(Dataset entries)
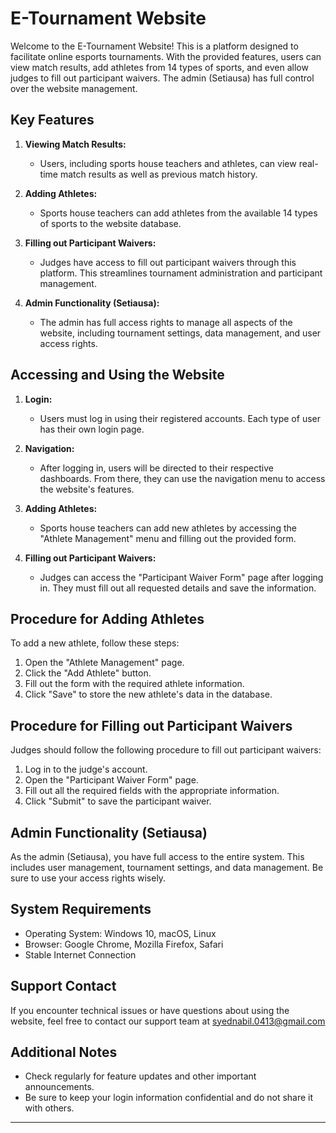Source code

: # E-Tournament Website

Welcome to the E-Tournament Website! This is a platform designed to facilitate online esports tournaments. With the provided features, users can view match results, add athletes from 14 types of sports, and even allow judges to fill out participant waivers. The admin (Setiausa) has full control over the website management.

## Key Features

1. **Viewing Match Results:**
    - Users, including sports house teachers and athletes, can view real-time match results as well as previous match history.

2. **Adding Athletes:**
    - Sports house teachers can add athletes from the available 14 types of sports to the website database.

3. **Filling out Participant Waivers:**
    - Judges have access to fill out participant waivers through this platform. This streamlines tournament administration and participant management.

4. **Admin Functionality (Setiausa):**
    - The admin has full access rights to manage all aspects of the website, including tournament settings, data management, and user access rights.

## Accessing and Using the Website

1. **Login:**
    - Users must log in using their registered accounts. Each type of user has their own login page.
    
2. **Navigation:**
    - After logging in, users will be directed to their respective dashboards. From there, they can use the navigation menu to access the website's features.

3. **Adding Athletes:**
    - Sports house teachers can add new athletes by accessing the "Athlete Management" menu and filling out the provided form.

4. **Filling out Participant Waivers:**
    - Judges can access the "Participant Waiver Form" page after logging in. They must fill out all requested details and save the information.

## Procedure for Adding Athletes

To add a new athlete, follow these steps:

1. Open the "Athlete Management" page.
2. Click the "Add Athlete" button.
3. Fill out the form with the required athlete information.
4. Click "Save" to store the new athlete's data in the database.

## Procedure for Filling out Participant Waivers

Judges should follow the following procedure to fill out participant waivers:

1. Log in to the judge's account.
2. Open the "Participant Waiver Form" page.
3. Fill out all the required fields with the appropriate information.
4. Click "Submit" to save the participant waiver.

## Admin Functionality (Setiausa)

As the admin (Setiausa), you have full access to the entire system. This includes user management, tournament settings, and data management. Be sure to use your access rights wisely.

## System Requirements

- Operating System: Windows 10, macOS, Linux
- Browser: Google Chrome, Mozilla Firefox, Safari
- Stable Internet Connection

## Support Contact

If you encounter technical issues or have questions about using the website, feel free to contact our support team at syednabil.0413@gmail.com

## Additional Notes

- Check regularly for feature updates and other important announcements.
- Be sure to keep your login information confidential and do not share it with others.

---
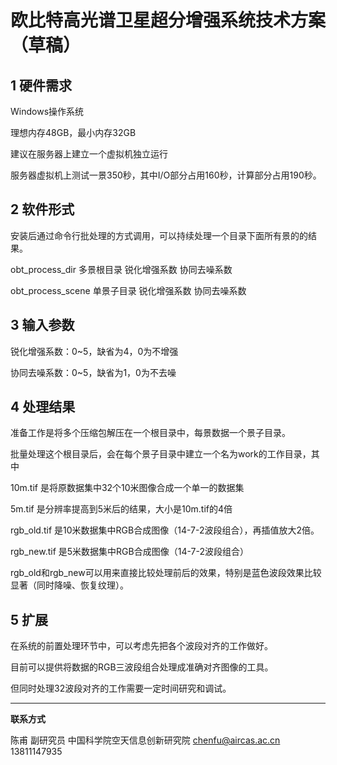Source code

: # 欧比特高光谱卫星超分增强系统技术方案（草稿）



## 1 硬件需求

Windows操作系统

理想内存48GB，最小内存32GB

建议在服务器上建立一个虚拟机独立运行

服务器虚拟机上测试一景350秒，其中I/O部分占用160秒，计算部分占用190秒。

## 2 软件形式

安装后通过命令行批处理的方式调用，可以持续处理一个目录下面所有景的的结果。

obt_process_dir 多景根目录 锐化增强系数 协同去噪系数

obt_process_scene 单景子目录 锐化增强系数 协同去噪系数

## 3 输入参数

锐化增强系数：0~5，缺省为4，0为不增强

协同去噪系数：0~5，缺省为1，0为不去噪

## 4 处理结果

准备工作是将多个压缩包解压在一个根目录中，每景数据一个景子目录。

批量处理这个根目录后，会在每个景子目录中建立一个名为work的工作目录，其中

10m.tif 是将原数据集中32个10米图像合成一个单一的数据集

5m.tif 是分辨率提高到5米后的结果，大小是10m.tif的4倍

rgb_old.tif 是10米数据集中RGB合成图像（14-7-2波段组合），再插值放大2倍。

rgb_new.tif 是5米数据集中RGB合成图像（14-7-2波段组合）

rgb_old和rgb_new可以用来直接比较处理前后的效果，特别是蓝色波段效果比较显著（同时降噪、恢复纹理）。

## 5 扩展

在系统的前置处理环节中，可以考虑先把各个波段对齐的工作做好。

目前可以提供将数据的RGB三波段组合处理成准确对齐图像的工具。

但同时处理32波段对齐的工作需要一定时间研究和调试。



---



**联系方式**

陈甫 副研究员
中国科学院空天信息创新研究院
chenfu@aircas.ac.cn
13811147935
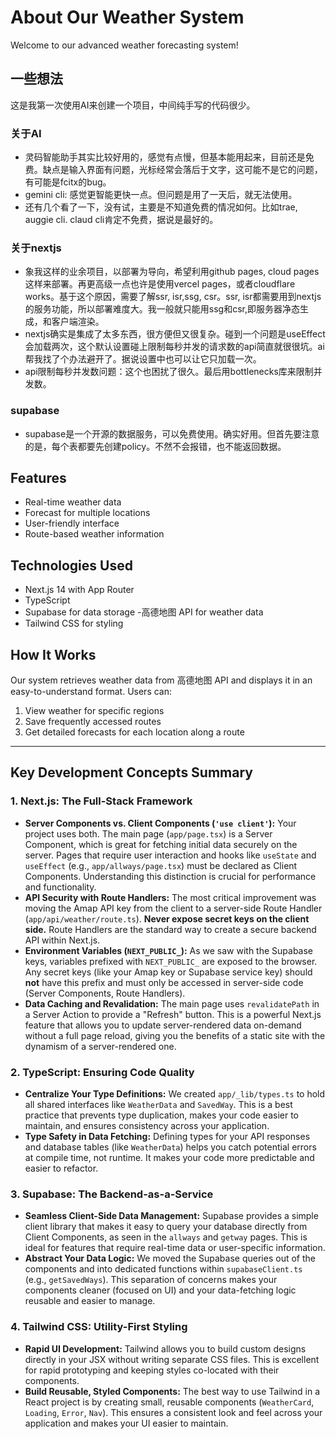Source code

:# About Our Weather System

Welcome to our advanced weather forecasting system!

## 一些想法
这是我第一次使用AI来创建一个项目，中间纯手写的代码很少。

### 关于AI

- 灵码智能助手其实比较好用的，感觉有点慢，但基本能用起来，目前还是免费。缺点是输入界面有问题，光标经常会落后于文字，这可能不是它的问题，有可能是fcitx的bug。
- gemini cli: 感觉更智能更快一点。但问题是用了一天后，就无法使用。
- 还有几个看了一下，没有试，主要是不知道免费的情况如何。比如trae, auggie cli. claud cli肯定不免费，据说是最好的。

### 关于nextjs
- 象我这样的业余项目，以部署为导向，希望利用github pages, cloud pages这样来部署。再更高级一点也许是使用vercel pages，或者cloudflare works。基于这个原因，需要了解ssr, isr,ssg, csr。ssr, isr都需要用到nextjs的服务功能，所以部署难度大。我一般就只能用ssg和csr,即服务器净态生成，和客户端渲染。
- nextjs确实是集成了太多东西，很方便但又很复杂。碰到一个问题是useEffect会加载两次，这个默认设置碰上限制每秒并发的请求数的api简直就很很坑。ai帮我找了个办法避开了。据说设置中也可以让它只加载一次。
- api限制每秒并发数问题：这个也困扰了很久。最后用bottlenecks库来限制并发数。

### supabase
- supabase是一个开源的数据服务，可以免费使用。确实好用。但首先要注意的是，每个表都要先创建policy。不然不会报错，也不能返回数据。

## Features

- Real-time weather data
- Forecast for multiple locations
- User-friendly interface
- Route-based weather information

## Technologies Used

- Next.js 14 with App Router
- TypeScript
- Supabase for data storage
-高德地图 API for weather data
- Tailwind CSS for styling

## How It Works

Our system retrieves weather data from 高德地图 API and displays it in an easy-to-understand format. Users can:
1. View weather for specific regions
2. Save frequently accessed routes
3. Get detailed forecasts for each location along a route

---

## Key Development Concepts Summary

### 1. Next.js: The Full-Stack Framework

*   **Server Components vs. Client Components (`'use client'`):** Your project uses both. The main page (`app/page.tsx`) is a Server Component, which is great for fetching initial data securely on the server. Pages that require user interaction and hooks like `useState` and `useEffect` (e.g., `app/allways/page.tsx`) must be declared as Client Components. Understanding this distinction is crucial for performance and functionality.
*   **API Security with Route Handlers:** The most critical improvement was moving the Amap API key from the client to a server-side Route Handler (`app/api/weather/route.ts`). **Never expose secret keys on the client side.** Route Handlers are the standard way to create a secure backend API within Next.js.
*   **Environment Variables (`NEXT_PUBLIC_`):** As we saw with the Supabase keys, variables prefixed with `NEXT_PUBLIC_` are exposed to the browser. Any secret keys (like your Amap key or Supabase service key) should **not** have this prefix and must only be accessed in server-side code (Server Components, Route Handlers).
*   **Data Caching and Revalidation:** The main page uses `revalidatePath` in a Server Action to provide a "Refresh" button. This is a powerful Next.js feature that allows you to update server-rendered data on-demand without a full page reload, giving you the benefits of a static site with the dynamism of a server-rendered one.

### 2. TypeScript: Ensuring Code Quality

*   **Centralize Your Type Definitions:** We created `app/_lib/types.ts` to hold all shared interfaces like `WeatherData` and `SavedWay`. This is a best practice that prevents type duplication, makes your code easier to maintain, and ensures consistency across your application.
*   **Type Safety in Data Fetching:** Defining types for your API responses and database tables (like `WeatherData`) helps you catch potential errors at compile time, not runtime. It makes your code more predictable and easier to refactor.

### 3. Supabase: The Backend-as-a-Service

*   **Seamless Client-Side Data Management:** Supabase provides a simple client library that makes it easy to query your database directly from Client Components, as seen in the `allways` and `getway` pages. This is ideal for features that require real-time data or user-specific information.
*   **Abstract Your Data Logic:** We moved the Supabase queries out of the components and into dedicated functions within `supabaseClient.ts` (e.g., `getSavedWays`). This separation of concerns makes your components cleaner (focused on UI) and your data-fetching logic reusable and easier to manage.

### 4. Tailwind CSS: Utility-First Styling

*   **Rapid UI Development:** Tailwind allows you to build custom designs directly in your JSX without writing separate CSS files. This is excellent for rapid prototyping and keeping styles co-located with their components.
*   **Build Reusable, Styled Components:** The best way to use Tailwind in a React project is by creating small, reusable components (`WeatherCard`, `Loading`, `Error`, `Nav`). This ensures a consistent look and feel across your application and makes your UI easier to maintain.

• [What to work on]
Treat the line with "安装后通过命令行批处理的方式调用，可以持续处理一个目录下面所有景的的结果。" as the start and the line with "Our Weather System" as the end, and return exactly that span of the data above, both ends included, without pictures.

• [Worked solution]
安装后通过命令行批处理的方式调用，可以持续处理一个目录下面所有景的的结果。

obt_process_dir 多景根目录 锐化增强系数 协同去噪系数

obt_process_scene 单景子目录 锐化增强系数 协同去噪系数

## 3 输入参数

锐化增强系数：0~5，缺省为4，0为不增强

协同去噪系数：0~5，缺省为1，0为不去噪

## 4 处理结果

准备工作是将多个压缩包解压在一个根目录中，每景数据一个景子目录。

批量处理这个根目录后，会在每个景子目录中建立一个名为work的工作目录，其中

10m.tif 是将原数据集中32个10米图像合成一个单一的数据集

5m.tif 是分辨率提高到5米后的结果，大小是10m.tif的4倍

rgb_old.tif 是10米数据集中RGB合成图像（14-7-2波段组合），再插值放大2倍。

rgb_new.tif 是5米数据集中RGB合成图像（14-7-2波段组合）

rgb_old和rgb_new可以用来直接比较处理前后的效果，特别是蓝色波段效果比较显著（同时降噪、恢复纹理）。

## 5 扩展

在系统的前置处理环节中，可以考虑先把各个波段对齐的工作做好。

目前可以提供将数据的RGB三波段组合处理成准确对齐图像的工具。

但同时处理32波段对齐的工作需要一定时间研究和调试。



---



**联系方式**

陈甫 副研究员
中国科学院空天信息创新研究院
chenfu@aircas.ac.cn
13811147935
Source code

:# About Our Weather System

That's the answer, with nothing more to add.